If you're in search of ideas for truly alien sex, pick up SEX IN THE SEA, by marine biologist Marah J. Hardt. She begins with the quest for a potential mate, not always easy to find in the vastness of the oceans, and continues through courtship, mating, fertilization, and birth or hatching. Some sea creatures travel formidable distances back to their birthplaces to reproduce, while at the opposite extreme others (oysters, coral, etc.) spend their adult lives stuck in one spot and somehow have to get their gametes together without moving from that spot. Some animals change sex when they mature, while a few species can even flip their genders back and forth multiple times over their lives. There are species with two or three distinct types of males, one of which looks like a female in order to sneak past dominant macho-style males and mate with real females. Some male animals have penises longer than their bodies. There's even one that has sperm cells longer than its own body! Female right whales can have intercourse with two males at once, one on each side. A certain segmented, sand-dwelling worm has multiple penises or vaginas, one for each segment. Hardt says they mate like a zipper closing. Squids and octopuses use a specially adapted arm to place a sperm packet inside the female. There are creatures that detach their penises like darts. Hermaphroditic flatworms don't copulate in the "normal" way but stab each other with their organs to inject sperm anywhere in the mate's body. The males of some species of fish attach themselves to the bodies of their much larger mates and atrophy into mere sperm-dispensing appendages. One species takes this process even further, with a female hosting numerous tiny males inside her body. In one kind of shark that bears live young, stronger fetuses murder their weaker siblings in the womb.

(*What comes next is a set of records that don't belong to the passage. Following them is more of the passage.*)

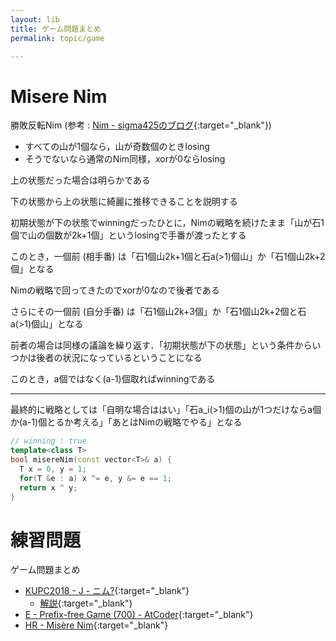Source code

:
 ```yaml
---
layout: lib
title: ゲーム問題まとめ
permalink: topic/game

---
```



# Misere Nim

勝敗反転Nim (参考 : [Nim - sigma425のブログ](http://sigma425.hatenablog.com/entry/2014/12/07/132702){:target="_blank"}<!--_-->)

* すべての山が1個なら，山が奇数個のときlosing
* そうでないなら通常のNim同様，xorが0ならlosing

上の状態だった場合は明らかである

下の状態から上の状態に綺麗に推移できることを説明する

初期状態が下の状態でwinningだったひとに，Nimの戦略を続けたまま「山が石1個で山の個数が2k+1個」というlosingで手番が渡ったとする

このとき，一個前 (相手番) は「石1個山2k+1個と石a(>1)個山」か「石1個山2k+2個」となる

Nimの戦略で回ってきたのでxorが0なので後者である

さらにその一個前 (自分手番) は「石1個山2k+3個」か「石1個山2k+2個と石a(>1)個山」となる

前者の場合は同様の議論を繰り返す．「初期状態が下の状態」という条件からいつかは後者の状況になっているということになる

このとき，a個ではなく(a-1)個取ればwinningである

---

最終的に戦略としては「自明な場合ははい」「石a_i(>1)個の山が1つだけならa個か(a-1)個とるか考える」「あとはNimの戦略でやる」となる

```cpp
// winning : true
template<class T>
bool misereNim(const vector<T>& a) {
  T x = 0, y = 1;
  for(T &e : a) x ^= e, y &= e == 1;
  return x ^ y;
}
```

# 練習問題

ゲーム問題まとめ

* [KUPC2018 - J - ニム?](https://beta.atcoder.jp/contests/kupc2018/tasks/kupc2018_j){:target="_blank"}<!--_-->
  * [解説](https://tomorinao.blogspot.com/2018/10/kupc2018-j.html){:target="_blank"}<!--_-->
* [E - Prefix-free Game (700) - AtCoder](https://beta.atcoder.jp/contests/arc087/submissions/1883596){:target="_blank"}<!--_-->
* [HR - Misère Nim](https://www.hackerrank.com/contests/5-days-of-game-theory/challenges/misere-nim/problem){:target="_blank"}<!--_-->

Imagine what marriage would be like on a world where the dominant species reproduced like angler fish, with the husband a parasitic attachment to his wife. Consider the dramatic possibilities of sibling rivalry among intelligent beings who know their potential brothers and sisters were eaten in the womb. Sexual politics in a species that reproduced externally, like most fish and amphibians, would be quite different from the status quo in our culture, where the burden of carrying the young inside the body falls on the female. One of Fredric Brown's humorous short-short stories features a man who falls in love with a mermaid and agrees to be transformed into a merman so they can marry. After the change, he's horrified to learn that merfolk mate like fish, by spawning into the water instead of copulating.
Suppose a human hero fell in love with a member of a gender-fluid alien race, able to change sex back and forth depending on environmental cues such as the sex of his/her mate (like some fish). Marion Zimmmer Bradley creates such a race, the chieri, in her Darkover series, and one of the human characters in THE WORLD WRECKERS faces that very challenge.
Every chapter of SEX IN THE SEA offers similar thought-provoking oddities. Written in a breezy, slangy style, this book is both fun and informative.